**Work task**
Each line from the start of the data below through the one containing "### Change default admin password" must be reproduced exactly.

(Saved data entries)
=== Begin Enclosure ===
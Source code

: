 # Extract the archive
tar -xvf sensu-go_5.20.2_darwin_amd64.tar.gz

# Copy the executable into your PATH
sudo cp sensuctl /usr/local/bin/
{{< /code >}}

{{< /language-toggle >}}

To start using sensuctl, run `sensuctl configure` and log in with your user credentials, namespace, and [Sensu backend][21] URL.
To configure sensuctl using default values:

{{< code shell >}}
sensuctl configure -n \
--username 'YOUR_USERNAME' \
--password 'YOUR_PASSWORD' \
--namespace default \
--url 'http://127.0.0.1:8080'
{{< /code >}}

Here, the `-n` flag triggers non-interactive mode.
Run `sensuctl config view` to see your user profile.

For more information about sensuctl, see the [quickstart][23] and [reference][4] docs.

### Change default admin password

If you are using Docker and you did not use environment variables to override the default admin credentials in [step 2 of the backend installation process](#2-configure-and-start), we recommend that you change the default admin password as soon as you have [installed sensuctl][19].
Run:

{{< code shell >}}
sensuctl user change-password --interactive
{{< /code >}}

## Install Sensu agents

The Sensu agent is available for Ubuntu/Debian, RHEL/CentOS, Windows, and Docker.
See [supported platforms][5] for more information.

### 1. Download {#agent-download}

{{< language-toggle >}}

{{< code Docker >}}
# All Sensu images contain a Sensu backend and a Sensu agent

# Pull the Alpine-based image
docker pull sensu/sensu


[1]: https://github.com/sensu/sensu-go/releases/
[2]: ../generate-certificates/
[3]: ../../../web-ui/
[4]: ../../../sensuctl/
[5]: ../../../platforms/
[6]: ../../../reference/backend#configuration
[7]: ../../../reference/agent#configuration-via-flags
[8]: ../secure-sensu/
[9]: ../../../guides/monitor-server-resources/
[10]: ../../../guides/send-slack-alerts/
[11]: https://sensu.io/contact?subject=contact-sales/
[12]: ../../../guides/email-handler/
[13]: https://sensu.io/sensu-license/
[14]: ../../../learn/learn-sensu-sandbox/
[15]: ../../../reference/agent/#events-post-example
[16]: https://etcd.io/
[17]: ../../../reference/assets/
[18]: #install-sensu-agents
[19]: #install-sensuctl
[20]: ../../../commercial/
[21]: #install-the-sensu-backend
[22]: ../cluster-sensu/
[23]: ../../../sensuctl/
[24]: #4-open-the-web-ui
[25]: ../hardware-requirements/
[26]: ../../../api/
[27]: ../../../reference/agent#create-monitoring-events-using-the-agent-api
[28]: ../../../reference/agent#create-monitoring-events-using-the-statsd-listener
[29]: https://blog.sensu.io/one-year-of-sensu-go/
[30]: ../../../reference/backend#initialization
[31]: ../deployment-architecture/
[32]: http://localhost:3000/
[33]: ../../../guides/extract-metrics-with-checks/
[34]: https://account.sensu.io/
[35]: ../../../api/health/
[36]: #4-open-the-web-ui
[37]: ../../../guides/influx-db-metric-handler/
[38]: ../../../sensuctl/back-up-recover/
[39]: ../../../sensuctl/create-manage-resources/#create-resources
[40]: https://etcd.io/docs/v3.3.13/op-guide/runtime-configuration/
=== End Enclosure ===
**Problem solution**
Source code

: # Extract the archive
tar -xvf sensu-go_5.20.2_darwin_amd64.tar.gz

# Copy the executable into your PATH
sudo cp sensuctl /usr/local/bin/
{{< /code >}}

{{< /language-toggle >}}

To start using sensuctl, run `sensuctl configure` and log in with your user credentials, namespace, and [Sensu backend][21] URL.
To configure sensuctl using default values:

{{< code shell >}}
sensuctl configure -n \
--username 'YOUR_USERNAME' \
--password 'YOUR_PASSWORD' \
--namespace default \
--url 'http://127.0.0.1:8080'
{{< /code >}}

Here, the `-n` flag triggers non-interactive mode.
Run `sensuctl config view` to see your user profile.

For more information about sensuctl, see the [quickstart][23] and [reference][4] docs.

### Change default admin password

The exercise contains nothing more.